(Records contained in a dataset)
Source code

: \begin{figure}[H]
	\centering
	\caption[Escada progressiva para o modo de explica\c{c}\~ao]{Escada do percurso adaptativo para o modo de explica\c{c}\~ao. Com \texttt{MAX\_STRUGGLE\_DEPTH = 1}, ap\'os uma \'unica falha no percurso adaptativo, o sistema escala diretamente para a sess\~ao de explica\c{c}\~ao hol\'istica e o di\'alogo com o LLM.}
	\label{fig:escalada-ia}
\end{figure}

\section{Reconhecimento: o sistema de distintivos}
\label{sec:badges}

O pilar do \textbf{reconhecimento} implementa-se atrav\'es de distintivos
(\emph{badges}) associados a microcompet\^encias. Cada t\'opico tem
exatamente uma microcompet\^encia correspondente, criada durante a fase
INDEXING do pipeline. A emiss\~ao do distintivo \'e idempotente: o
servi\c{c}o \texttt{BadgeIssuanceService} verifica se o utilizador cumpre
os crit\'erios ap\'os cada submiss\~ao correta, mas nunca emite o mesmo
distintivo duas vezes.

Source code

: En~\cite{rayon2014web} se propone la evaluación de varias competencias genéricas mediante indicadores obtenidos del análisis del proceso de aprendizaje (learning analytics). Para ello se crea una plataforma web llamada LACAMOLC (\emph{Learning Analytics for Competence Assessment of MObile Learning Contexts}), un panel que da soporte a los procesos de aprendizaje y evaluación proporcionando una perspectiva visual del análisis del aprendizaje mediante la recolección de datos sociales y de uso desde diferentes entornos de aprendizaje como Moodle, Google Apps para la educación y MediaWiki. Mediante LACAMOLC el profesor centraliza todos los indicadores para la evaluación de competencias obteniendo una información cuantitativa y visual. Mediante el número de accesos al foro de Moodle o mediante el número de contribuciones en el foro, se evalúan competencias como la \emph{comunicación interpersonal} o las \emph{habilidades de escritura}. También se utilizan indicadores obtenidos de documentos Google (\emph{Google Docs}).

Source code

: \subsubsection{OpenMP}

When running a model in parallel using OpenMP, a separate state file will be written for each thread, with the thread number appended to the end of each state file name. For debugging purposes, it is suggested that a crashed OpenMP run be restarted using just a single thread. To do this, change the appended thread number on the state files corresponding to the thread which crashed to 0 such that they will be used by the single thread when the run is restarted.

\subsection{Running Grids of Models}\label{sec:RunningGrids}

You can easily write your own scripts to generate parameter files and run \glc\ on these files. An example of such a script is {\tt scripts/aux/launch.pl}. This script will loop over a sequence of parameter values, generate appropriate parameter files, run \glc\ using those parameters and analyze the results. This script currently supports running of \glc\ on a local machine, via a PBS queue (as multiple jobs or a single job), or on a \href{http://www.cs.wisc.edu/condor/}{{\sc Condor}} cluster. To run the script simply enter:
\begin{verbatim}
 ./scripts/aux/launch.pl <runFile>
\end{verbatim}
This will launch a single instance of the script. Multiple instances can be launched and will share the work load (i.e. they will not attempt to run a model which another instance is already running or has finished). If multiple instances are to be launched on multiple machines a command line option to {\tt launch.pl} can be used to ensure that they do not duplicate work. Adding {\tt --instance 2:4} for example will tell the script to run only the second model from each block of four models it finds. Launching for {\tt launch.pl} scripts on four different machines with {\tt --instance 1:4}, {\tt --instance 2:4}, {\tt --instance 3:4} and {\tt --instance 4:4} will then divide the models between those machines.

_What is needed:_ Set down all of the entries exactly, please.

_Written answer:_
Source code

: \begin{figure}[H]
	\centering
	\caption[Escada progressiva para o modo de explica\c{c}\~ao]{Escada do percurso adaptativo para o modo de explica\c{c}\~ao. Com \texttt{MAX\_STRUGGLE\_DEPTH = 1}, ap\'os uma \'unica falha no percurso adaptativo, o sistema escala diretamente para a sess\~ao de explica\c{c}\~ao hol\'istica e o di\'alogo com o LLM.}
	\label{fig:escalada-ia}
\end{figure}

\section{Reconhecimento: o sistema de distintivos}
\label{sec:badges}

O pilar do \textbf{reconhecimento} implementa-se atrav\'es de distintivos
(\emph{badges}) associados a microcompet\^encias. Cada t\'opico tem
exatamente uma microcompet\^encia correspondente, criada durante a fase
INDEXING do pipeline. A emiss\~ao do distintivo \'e idempotente: o
servi\c{c}o \texttt{BadgeIssuanceService} verifica se o utilizador cumpre
os crit\'erios ap\'os cada submiss\~ao correta, mas nunca emite o mesmo
distintivo duas vezes.

Source code

: En~\cite{rayon2014web} se propone la evaluación de varias competencias genéricas mediante indicadores obtenidos del análisis del proceso de aprendizaje (learning analytics). Para ello se crea una plataforma web llamada LACAMOLC (\emph{Learning Analytics for Competence Assessment of MObile Learning Contexts}), un panel que da soporte a los procesos de aprendizaje y evaluación proporcionando una perspectiva visual del análisis del aprendizaje mediante la recolección de datos sociales y de uso desde diferentes entornos de aprendizaje como Moodle, Google Apps para la educación y MediaWiki. Mediante LACAMOLC el profesor centraliza todos los indicadores para la evaluación de competencias obteniendo una información cuantitativa y visual. Mediante el número de accesos al foro de Moodle o mediante el número de contribuciones en el foro, se evalúan competencias como la \emph{comunicación interpersonal} o las \emph{habilidades de escritura}. También se utilizan indicadores obtenidos de documentos Google (\emph{Google Docs}).

Source code

: \subsubsection{OpenMP}

When running a model in parallel using OpenMP, a separate state file will be written for each thread, with the thread number appended to the end of each state file name. For debugging purposes, it is suggested that a crashed OpenMP run be restarted using just a single thread. To do this, change the appended thread number on the state files corresponding to the thread which crashed to 0 such that they will be used by the single thread when the run is restarted.

\subsection{Running Grids of Models}\label{sec:RunningGrids}

You can easily write your own scripts to generate parameter files and run \glc\ on these files. An example of such a script is {\tt scripts/aux/launch.pl}. This script will loop over a sequence of parameter values, generate appropriate parameter files, run \glc\ using those parameters and analyze the results. This script currently supports running of \glc\ on a local machine, via a PBS queue (as multiple jobs or a single job), or on a \href{http://www.cs.wisc.edu/condor/}{{\sc Condor}} cluster. To run the script simply enter:
\begin{verbatim}
 ./scripts/aux/launch.pl <runFile>
\end{verbatim}
This will launch a single instance of the script. Multiple instances can be launched and will share the work load (i.e. they will not attempt to run a model which another instance is already running or has finished). If multiple instances are to be launched on multiple machines a command line option to {\tt launch.pl} can be used to ensure that they do not duplicate work. Adding {\tt --instance 2:4} for example will tell the script to run only the second model from each block of four models it finds. Launching for {\tt launch.pl} scripts on four different machines with {\tt --instance 1:4}, {\tt --instance 2:4}, {\tt --instance 3:4} and {\tt --instance 4:4} will then divide the models between those machines.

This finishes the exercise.